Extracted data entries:

──────────

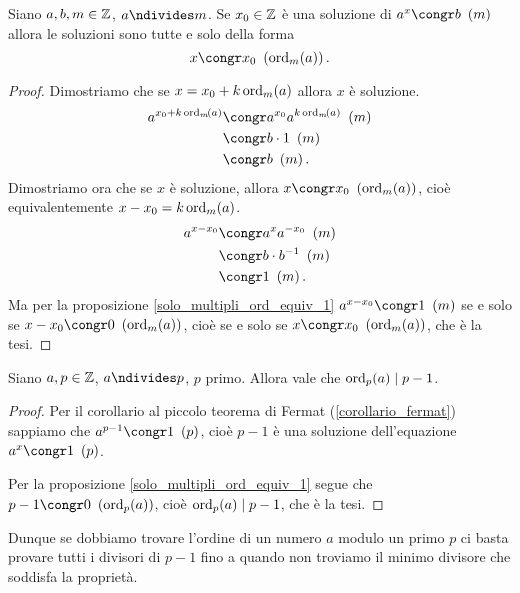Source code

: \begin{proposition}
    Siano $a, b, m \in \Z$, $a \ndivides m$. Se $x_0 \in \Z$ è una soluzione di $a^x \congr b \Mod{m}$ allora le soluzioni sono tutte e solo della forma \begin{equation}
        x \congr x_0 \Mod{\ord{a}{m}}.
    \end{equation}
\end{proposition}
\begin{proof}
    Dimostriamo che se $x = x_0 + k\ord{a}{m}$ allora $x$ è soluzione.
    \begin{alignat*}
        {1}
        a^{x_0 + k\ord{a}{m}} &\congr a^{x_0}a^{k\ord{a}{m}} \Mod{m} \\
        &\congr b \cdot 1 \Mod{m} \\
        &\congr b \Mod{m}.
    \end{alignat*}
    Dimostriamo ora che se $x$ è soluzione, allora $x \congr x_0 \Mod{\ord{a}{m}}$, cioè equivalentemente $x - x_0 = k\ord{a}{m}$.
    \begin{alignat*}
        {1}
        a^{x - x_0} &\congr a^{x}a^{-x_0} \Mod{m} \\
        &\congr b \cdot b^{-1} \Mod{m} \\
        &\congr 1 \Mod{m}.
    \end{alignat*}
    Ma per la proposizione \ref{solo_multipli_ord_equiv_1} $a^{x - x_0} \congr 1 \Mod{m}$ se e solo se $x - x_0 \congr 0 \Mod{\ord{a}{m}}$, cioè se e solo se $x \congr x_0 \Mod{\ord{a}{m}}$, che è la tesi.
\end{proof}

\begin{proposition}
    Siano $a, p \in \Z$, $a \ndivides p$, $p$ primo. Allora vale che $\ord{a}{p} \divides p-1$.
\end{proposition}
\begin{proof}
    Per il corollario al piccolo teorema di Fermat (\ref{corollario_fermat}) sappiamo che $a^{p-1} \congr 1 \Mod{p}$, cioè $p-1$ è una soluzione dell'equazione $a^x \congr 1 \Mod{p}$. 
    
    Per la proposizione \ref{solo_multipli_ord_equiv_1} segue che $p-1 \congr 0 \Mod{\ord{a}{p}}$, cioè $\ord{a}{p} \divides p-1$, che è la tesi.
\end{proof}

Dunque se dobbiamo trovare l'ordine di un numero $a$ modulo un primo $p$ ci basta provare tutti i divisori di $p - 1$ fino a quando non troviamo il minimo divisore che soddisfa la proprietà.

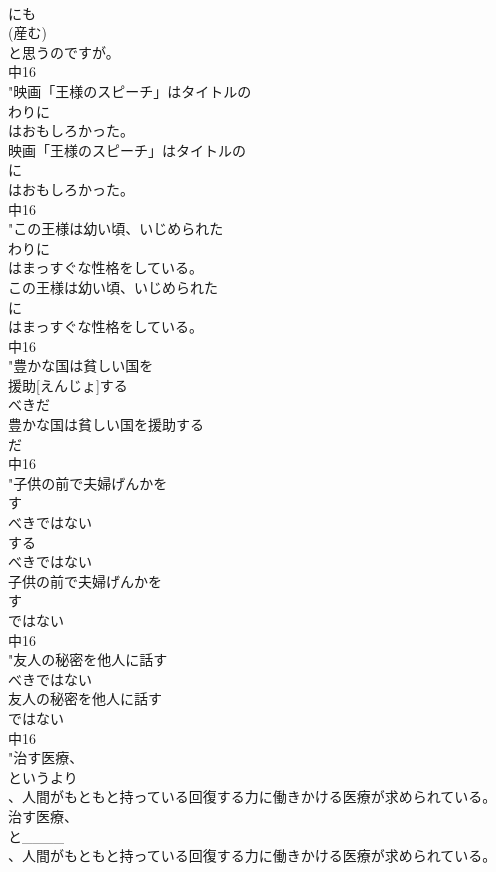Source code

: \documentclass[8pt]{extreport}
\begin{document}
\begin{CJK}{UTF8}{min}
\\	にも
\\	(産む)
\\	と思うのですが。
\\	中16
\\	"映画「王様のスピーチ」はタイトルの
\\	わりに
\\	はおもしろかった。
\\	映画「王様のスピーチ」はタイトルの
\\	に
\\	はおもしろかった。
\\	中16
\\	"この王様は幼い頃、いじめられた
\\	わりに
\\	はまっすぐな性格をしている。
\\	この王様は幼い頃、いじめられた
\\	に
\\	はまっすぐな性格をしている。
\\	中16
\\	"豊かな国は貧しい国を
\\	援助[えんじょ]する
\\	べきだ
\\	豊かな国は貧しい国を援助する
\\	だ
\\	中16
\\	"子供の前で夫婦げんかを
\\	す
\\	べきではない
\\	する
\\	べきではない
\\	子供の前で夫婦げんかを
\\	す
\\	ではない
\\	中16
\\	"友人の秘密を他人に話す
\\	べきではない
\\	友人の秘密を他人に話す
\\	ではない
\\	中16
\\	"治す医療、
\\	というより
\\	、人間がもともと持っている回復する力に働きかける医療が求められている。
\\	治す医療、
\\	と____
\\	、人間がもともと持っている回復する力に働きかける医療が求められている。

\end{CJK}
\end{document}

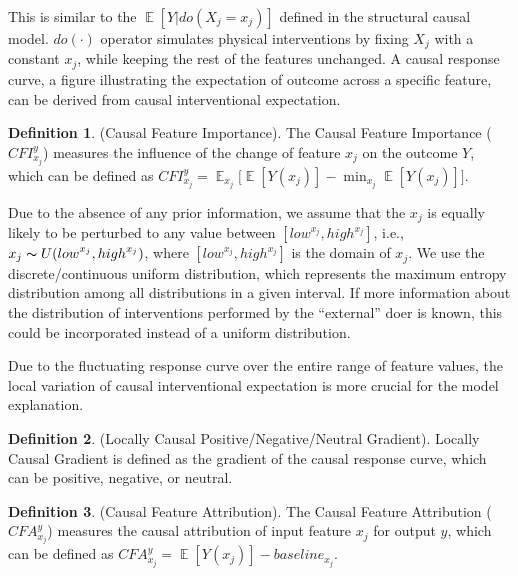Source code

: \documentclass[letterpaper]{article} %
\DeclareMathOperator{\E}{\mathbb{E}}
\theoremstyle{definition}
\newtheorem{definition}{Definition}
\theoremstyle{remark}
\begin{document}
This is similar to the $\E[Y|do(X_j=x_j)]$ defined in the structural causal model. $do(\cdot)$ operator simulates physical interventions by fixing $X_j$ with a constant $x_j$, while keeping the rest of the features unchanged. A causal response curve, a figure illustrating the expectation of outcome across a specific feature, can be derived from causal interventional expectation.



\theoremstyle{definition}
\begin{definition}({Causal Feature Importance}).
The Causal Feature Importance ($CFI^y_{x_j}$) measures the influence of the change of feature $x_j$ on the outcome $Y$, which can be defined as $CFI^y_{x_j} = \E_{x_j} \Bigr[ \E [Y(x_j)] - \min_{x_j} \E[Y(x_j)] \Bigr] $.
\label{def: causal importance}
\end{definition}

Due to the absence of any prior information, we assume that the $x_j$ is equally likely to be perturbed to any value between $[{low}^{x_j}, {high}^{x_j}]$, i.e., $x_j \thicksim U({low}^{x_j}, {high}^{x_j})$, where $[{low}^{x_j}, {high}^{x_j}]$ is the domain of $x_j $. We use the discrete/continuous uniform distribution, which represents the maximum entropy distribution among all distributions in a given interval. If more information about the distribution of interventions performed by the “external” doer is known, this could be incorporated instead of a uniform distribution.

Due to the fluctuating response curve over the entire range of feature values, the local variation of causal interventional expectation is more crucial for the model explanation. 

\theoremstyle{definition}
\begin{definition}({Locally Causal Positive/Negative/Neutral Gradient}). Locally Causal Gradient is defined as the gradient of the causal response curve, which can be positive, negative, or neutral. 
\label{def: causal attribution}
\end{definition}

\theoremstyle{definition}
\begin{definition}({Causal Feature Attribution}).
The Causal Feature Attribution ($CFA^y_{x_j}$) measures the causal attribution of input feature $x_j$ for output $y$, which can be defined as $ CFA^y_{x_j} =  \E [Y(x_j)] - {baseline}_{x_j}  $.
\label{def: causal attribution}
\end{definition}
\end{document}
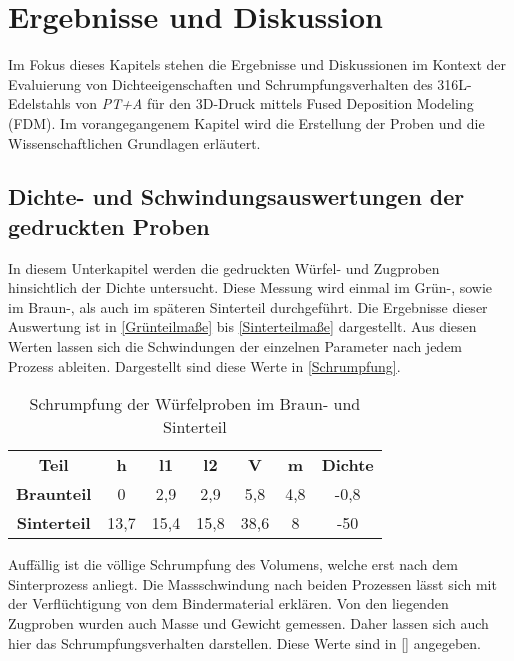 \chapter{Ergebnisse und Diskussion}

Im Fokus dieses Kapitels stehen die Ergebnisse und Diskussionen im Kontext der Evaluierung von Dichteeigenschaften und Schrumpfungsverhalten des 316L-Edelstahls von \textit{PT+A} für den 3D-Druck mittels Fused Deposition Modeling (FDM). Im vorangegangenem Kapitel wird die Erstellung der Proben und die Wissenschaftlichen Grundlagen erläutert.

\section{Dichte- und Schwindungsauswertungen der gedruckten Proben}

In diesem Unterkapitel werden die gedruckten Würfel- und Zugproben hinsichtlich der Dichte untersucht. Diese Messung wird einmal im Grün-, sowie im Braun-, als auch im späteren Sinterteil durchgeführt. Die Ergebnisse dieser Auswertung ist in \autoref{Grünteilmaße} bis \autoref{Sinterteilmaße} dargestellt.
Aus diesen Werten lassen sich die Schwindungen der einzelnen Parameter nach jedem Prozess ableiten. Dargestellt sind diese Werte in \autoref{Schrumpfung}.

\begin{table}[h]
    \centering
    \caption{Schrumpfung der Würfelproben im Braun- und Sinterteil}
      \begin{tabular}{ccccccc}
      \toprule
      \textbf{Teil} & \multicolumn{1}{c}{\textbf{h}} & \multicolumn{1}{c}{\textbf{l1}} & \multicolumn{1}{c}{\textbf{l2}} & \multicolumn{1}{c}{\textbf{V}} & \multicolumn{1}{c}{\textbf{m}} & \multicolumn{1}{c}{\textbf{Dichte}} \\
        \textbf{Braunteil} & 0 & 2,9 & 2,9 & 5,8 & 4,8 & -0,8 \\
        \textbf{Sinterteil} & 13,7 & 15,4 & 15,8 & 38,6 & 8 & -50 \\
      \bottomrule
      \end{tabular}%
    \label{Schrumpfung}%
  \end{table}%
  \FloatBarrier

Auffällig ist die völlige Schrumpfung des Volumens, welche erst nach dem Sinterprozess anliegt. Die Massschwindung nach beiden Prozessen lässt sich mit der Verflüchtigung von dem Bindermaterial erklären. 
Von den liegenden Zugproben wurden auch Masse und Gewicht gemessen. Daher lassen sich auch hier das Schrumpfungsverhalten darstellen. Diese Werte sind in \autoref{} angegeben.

──────────

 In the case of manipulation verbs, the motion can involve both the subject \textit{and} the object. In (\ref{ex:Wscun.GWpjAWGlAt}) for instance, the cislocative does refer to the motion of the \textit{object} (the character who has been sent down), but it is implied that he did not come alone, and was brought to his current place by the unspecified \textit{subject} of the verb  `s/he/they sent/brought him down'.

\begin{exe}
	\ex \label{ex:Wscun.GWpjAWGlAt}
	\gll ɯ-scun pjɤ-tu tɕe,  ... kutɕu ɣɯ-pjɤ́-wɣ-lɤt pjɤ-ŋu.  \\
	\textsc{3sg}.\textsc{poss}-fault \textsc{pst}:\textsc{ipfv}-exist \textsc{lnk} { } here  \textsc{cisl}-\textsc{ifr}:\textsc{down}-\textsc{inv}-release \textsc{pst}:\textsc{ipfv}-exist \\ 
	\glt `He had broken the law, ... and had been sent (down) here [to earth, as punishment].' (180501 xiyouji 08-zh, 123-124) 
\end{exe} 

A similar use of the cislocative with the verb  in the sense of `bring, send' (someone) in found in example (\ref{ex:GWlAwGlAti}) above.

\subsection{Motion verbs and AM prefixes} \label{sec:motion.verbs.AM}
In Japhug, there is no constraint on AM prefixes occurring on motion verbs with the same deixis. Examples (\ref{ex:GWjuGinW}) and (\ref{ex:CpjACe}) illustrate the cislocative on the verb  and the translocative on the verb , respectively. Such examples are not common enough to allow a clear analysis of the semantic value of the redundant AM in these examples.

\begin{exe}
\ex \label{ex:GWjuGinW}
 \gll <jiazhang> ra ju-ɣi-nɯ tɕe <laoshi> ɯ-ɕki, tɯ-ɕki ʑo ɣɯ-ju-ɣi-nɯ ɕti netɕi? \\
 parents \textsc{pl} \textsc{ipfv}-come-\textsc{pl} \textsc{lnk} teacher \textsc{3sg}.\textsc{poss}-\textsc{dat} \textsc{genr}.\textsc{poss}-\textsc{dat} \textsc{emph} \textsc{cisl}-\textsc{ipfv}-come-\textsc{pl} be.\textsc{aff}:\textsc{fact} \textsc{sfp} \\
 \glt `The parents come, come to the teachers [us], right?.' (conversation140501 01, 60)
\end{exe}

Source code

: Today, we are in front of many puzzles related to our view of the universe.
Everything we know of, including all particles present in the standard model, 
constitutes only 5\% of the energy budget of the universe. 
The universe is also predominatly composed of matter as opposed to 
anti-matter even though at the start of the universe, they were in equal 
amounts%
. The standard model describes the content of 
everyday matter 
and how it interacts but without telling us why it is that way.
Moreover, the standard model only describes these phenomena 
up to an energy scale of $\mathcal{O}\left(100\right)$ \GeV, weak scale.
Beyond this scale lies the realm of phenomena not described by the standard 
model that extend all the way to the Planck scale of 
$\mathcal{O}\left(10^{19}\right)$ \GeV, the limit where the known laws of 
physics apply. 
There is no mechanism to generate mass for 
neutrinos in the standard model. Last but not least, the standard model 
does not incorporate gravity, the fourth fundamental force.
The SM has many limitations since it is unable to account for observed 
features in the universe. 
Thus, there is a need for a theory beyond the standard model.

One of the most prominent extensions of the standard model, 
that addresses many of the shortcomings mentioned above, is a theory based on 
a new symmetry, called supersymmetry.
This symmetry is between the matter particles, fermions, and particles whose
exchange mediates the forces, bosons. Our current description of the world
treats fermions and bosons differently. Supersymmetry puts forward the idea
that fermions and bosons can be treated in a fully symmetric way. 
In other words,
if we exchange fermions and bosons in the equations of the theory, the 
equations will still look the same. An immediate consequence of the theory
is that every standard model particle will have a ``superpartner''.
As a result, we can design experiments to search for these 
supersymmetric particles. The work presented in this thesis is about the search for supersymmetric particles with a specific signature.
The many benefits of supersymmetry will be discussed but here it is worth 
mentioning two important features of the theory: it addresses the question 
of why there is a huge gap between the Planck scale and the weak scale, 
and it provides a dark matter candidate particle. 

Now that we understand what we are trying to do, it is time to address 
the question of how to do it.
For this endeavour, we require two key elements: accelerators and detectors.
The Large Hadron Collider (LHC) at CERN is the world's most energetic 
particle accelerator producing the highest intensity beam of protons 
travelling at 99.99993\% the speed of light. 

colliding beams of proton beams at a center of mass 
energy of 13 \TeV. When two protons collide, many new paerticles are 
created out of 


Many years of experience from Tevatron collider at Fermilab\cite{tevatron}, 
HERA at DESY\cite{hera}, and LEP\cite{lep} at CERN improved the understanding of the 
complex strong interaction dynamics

──────────

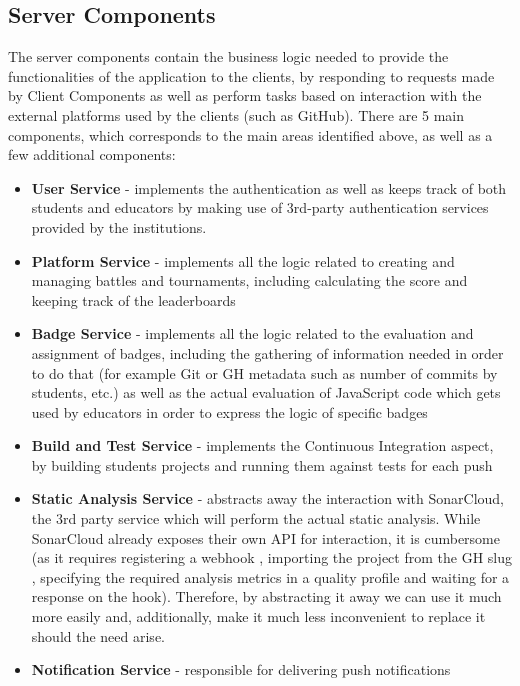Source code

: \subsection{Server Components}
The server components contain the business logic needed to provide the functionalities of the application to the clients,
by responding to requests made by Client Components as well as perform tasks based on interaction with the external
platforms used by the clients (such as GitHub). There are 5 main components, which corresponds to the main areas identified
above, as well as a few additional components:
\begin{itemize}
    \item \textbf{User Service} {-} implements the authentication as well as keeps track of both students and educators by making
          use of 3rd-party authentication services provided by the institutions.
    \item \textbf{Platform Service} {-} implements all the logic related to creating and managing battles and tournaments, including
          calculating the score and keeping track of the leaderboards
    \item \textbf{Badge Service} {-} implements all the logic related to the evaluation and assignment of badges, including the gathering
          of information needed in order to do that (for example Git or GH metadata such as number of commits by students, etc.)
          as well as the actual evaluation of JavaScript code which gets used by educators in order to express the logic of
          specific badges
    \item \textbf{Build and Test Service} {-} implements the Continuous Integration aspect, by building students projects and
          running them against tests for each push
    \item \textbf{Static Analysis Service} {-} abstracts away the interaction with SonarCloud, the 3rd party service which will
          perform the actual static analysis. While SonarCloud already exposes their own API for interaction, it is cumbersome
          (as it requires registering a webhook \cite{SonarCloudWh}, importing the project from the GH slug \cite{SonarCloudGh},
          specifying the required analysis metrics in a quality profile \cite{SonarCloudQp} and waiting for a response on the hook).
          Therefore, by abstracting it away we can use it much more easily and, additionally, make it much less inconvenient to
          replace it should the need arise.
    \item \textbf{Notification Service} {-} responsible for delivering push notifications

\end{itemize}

──────────

REQUIRED WORK
Your answer should be the lines above from the one containing "and how it interacts" through the one containing "There is no mechanism to generate mass for", copied exactly and with both ends kept.

SOLUTION TO THIS TASK
and how it interacts but without telling us why it is that way.
Moreover, the standard model only describes these phenomena 
up to an energy scale of $\mathcal{O}\left(100\right)$ \GeV, weak scale.
Beyond this scale lies the realm of phenomena not described by the standard 
model that extend all the way to the Planck scale of 
$\mathcal{O}\left(10^{19}\right)$ \GeV, the limit where the known laws of 
physics apply. 
There is no mechanism to generate mass for 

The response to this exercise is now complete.